Net Income. Net income increased by $6.5 million, or 83.3%, from $7.8 million in the 2007 period to $14.3 million in the 2008 period reflecting the higher income from operations (up $10.2 million) as discussed above, coupled with reduced interest expense (down $0.3 million), the absence during the 2008 period of the write-off of loan fees associated with the refinancing of debt ($1.8 million) and interest income from the settlement of an arbitration case ($1.6 million), both of which were recorded during the 2007 period. Net income in the 2008 period also reflected higher income tax expense (up $4.2 million) related to a higher pre-tax income.

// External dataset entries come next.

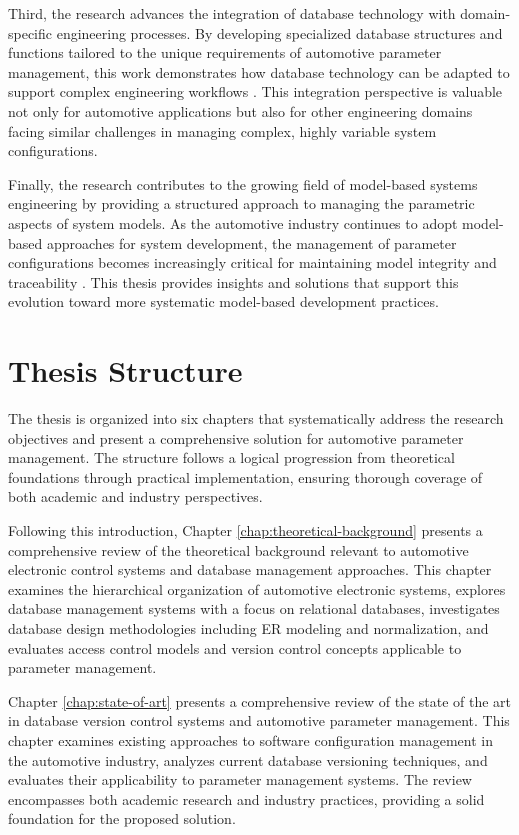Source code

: Third, the research advances the integration of database technology with domain-specific engineering processes. By developing specialized database structures and functions tailored to the unique requirements of automotive parameter management, this work demonstrates how database technology can be adapted to support complex engineering workflows \cite{sciore2009database}. This integration perspective is valuable not only for automotive applications but also for other engineering domains facing similar challenges in managing complex, highly variable system configurations.

Finally, the research contributes to the growing field of model-based systems engineering by providing a structured approach to managing the parametric aspects of system models. As the automotive industry continues to adopt model-based approaches for system development, the management of parameter configurations becomes increasingly critical for maintaining model integrity and traceability \cite{staron2021automotive}. This thesis provides insights and solutions that support this evolution toward more systematic model-based development practices.

\section{Thesis Structure}
\label{sec:structure}

The thesis is organized into six chapters that systematically address the research objectives and present a comprehensive solution for automotive parameter management. The structure follows a logical progression from theoretical foundations through practical implementation, ensuring thorough coverage of both academic and industry perspectives.

Following this introduction, Chapter \ref{chap:theoretical-background} presents a comprehensive review of the theoretical background relevant to automotive electronic control systems and database management approaches. This chapter examines the hierarchical organization of automotive electronic systems, explores database management systems with a focus on relational databases, investigates database design methodologies including \ac{ER} modeling and normalization, and evaluates access control models and version control concepts applicable to parameter management.

Chapter \ref{chap:state-of-art} presents a comprehensive review of the state of the art in database version control systems and automotive parameter management. This chapter examines existing approaches to software configuration management in the automotive industry, analyzes current database versioning techniques, and evaluates their applicability to parameter management systems. The review encompasses both academic research and industry practices, providing a solid foundation for the proposed solution.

Liquidity and Capital Resources

Cash generated by operating activities was $20.1 million and $23.6 million for the three months ended April 4, 2008 and April 6, 2007, respectively. The decrease in cash provided by operating activities was due primarily to the timing between periods of payouts for performance bonuses, discretionary incentive awards and severance payments, partially offset by a higher income from operations in the 2008 period. The 2008 period included cash expenditures for previously accrued 2007 performance bonus payments and 2008 discretionary incentive awards that did not occur in the 2007 period. In addition, the 2008 period incurred a higher payout for previously accrued severance than the 2007 period. Also contributing to the decreased cash flow from operating activities were $4.4 million of tax payments in the 2008 period compared to $2.3 million during the 2007 period. Cash generated from operating activities is typically used for working capital purposes, to fund capital expenditures and dividends, to repurchase common stock from time to time, to repay debt, and in the future would be available to fund any acquisitions we decide to make. We utilize a revolving credit facility in lieu of maintaining large cash reserves. In general, we prefer to reduce debt and minimize our interest expense rather than to maintain large cash balances and incur increased interest costs. However, because of favorable market conditions, we may from time to time repurchase common stock rather than reducing debt. We had working capital of $30.6 million and $55.8 million at April 4, 2008 and April 6, 2007, respectively.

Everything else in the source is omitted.